→ EXERCISE PROMPT: Going through the entries below, copy out each line that contains "before".

Records drawn from a dataset
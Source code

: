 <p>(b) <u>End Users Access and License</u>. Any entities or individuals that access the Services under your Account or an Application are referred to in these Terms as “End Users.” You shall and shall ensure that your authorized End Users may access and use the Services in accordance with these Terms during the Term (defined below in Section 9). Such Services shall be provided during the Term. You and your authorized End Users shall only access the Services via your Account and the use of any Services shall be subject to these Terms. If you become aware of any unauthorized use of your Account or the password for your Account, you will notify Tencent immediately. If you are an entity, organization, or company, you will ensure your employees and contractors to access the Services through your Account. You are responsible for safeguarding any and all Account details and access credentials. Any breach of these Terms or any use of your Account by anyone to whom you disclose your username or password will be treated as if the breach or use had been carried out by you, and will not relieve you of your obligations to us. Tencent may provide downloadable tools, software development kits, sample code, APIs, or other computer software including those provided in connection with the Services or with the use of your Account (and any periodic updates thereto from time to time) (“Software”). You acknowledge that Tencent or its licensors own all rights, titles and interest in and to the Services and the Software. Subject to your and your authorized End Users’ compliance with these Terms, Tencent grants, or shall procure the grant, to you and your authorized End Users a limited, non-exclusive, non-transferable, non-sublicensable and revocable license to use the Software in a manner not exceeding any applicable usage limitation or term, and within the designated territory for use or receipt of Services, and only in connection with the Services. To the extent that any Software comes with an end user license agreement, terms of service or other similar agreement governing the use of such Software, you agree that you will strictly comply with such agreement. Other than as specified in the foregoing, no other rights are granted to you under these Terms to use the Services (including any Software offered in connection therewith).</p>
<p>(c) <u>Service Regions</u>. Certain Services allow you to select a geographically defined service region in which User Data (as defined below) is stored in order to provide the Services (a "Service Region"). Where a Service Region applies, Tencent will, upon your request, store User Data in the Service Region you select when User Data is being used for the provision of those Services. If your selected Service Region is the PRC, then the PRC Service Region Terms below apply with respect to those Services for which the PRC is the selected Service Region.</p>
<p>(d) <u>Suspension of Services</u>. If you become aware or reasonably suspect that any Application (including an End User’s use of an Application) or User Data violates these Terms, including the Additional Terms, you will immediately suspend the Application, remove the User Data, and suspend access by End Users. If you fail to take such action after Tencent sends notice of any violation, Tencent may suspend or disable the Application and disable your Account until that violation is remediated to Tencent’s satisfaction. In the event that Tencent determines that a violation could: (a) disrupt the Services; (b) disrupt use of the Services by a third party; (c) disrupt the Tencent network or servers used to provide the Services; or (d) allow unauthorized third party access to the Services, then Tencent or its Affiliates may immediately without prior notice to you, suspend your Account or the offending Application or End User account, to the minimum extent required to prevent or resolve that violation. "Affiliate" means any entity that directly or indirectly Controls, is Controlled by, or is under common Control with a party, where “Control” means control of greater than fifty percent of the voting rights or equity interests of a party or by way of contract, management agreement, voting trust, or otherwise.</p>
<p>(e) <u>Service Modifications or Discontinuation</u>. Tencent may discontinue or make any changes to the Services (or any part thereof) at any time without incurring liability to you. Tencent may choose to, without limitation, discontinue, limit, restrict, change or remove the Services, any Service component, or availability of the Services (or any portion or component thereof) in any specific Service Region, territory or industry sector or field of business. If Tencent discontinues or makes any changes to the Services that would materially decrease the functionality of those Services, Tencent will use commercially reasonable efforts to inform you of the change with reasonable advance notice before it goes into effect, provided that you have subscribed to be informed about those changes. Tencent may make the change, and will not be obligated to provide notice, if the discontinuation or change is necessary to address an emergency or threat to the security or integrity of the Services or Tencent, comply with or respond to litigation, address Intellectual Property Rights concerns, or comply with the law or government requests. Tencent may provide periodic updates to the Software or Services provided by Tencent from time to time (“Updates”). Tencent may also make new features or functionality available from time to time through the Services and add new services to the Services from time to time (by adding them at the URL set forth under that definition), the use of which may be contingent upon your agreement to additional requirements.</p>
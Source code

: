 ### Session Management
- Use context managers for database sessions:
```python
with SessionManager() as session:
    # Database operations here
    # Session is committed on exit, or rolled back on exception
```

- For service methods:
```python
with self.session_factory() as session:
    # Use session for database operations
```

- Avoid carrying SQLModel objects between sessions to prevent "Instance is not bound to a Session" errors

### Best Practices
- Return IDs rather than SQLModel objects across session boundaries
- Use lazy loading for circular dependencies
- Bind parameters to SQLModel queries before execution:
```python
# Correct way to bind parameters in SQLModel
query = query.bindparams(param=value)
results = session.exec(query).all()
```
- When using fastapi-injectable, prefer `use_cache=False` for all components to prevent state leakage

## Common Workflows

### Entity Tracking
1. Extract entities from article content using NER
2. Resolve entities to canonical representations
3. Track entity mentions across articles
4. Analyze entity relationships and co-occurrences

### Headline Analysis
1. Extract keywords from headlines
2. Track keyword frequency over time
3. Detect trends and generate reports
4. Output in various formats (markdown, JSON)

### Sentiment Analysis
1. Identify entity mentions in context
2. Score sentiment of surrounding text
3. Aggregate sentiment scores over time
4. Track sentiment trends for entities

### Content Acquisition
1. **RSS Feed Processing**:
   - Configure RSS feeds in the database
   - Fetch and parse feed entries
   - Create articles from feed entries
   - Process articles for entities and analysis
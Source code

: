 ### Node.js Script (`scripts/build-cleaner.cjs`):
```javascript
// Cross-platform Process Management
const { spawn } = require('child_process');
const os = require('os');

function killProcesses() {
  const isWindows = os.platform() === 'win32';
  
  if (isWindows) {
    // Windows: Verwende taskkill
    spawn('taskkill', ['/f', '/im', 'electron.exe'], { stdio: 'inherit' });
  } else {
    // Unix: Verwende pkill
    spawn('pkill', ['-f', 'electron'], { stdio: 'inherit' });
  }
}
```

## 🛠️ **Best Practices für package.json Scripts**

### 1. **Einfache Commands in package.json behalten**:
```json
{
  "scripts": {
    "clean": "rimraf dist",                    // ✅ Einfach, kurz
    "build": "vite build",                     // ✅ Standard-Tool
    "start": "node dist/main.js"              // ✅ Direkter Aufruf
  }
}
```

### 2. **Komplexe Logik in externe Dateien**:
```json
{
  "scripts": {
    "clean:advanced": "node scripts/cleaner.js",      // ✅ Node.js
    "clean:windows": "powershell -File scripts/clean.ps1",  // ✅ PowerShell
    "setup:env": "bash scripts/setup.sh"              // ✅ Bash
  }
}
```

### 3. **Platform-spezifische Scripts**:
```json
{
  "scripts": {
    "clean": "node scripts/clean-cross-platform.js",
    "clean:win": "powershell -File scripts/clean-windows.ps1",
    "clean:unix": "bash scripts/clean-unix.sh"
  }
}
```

→ REPLY TO THE EXERCISE:
<p>(e) <u>Service Modifications or Discontinuation</u>. Tencent may discontinue or make any changes to the Services (or any part thereof) at any time without incurring liability to you. Tencent may choose to, without limitation, discontinue, limit, restrict, change or remove the Services, any Service component, or availability of the Services (or any portion or component thereof) in any specific Service Region, territory or industry sector or field of business. If Tencent discontinues or makes any changes to the Services that would materially decrease the functionality of those Services, Tencent will use commercially reasonable efforts to inform you of the change with reasonable advance notice before it goes into effect, provided that you have subscribed to be informed about those changes. Tencent may make the change, and will not be obligated to provide notice, if the discontinuation or change is necessary to address an emergency or threat to the security or integrity of the Services or Tencent, comply with or respond to litigation, address Intellectual Property Rights concerns, or comply with the law or government requests. Tencent may provide periodic updates to the Software or Services provided by Tencent from time to time (“Updates”). Tencent may also make new features or functionality available from time to time through the Services and add new services to the Services from time to time (by adding them at the URL set forth under that definition), the use of which may be contingent upon your agreement to additional requirements.</p>
- Bind parameters to SQLModel queries before execution:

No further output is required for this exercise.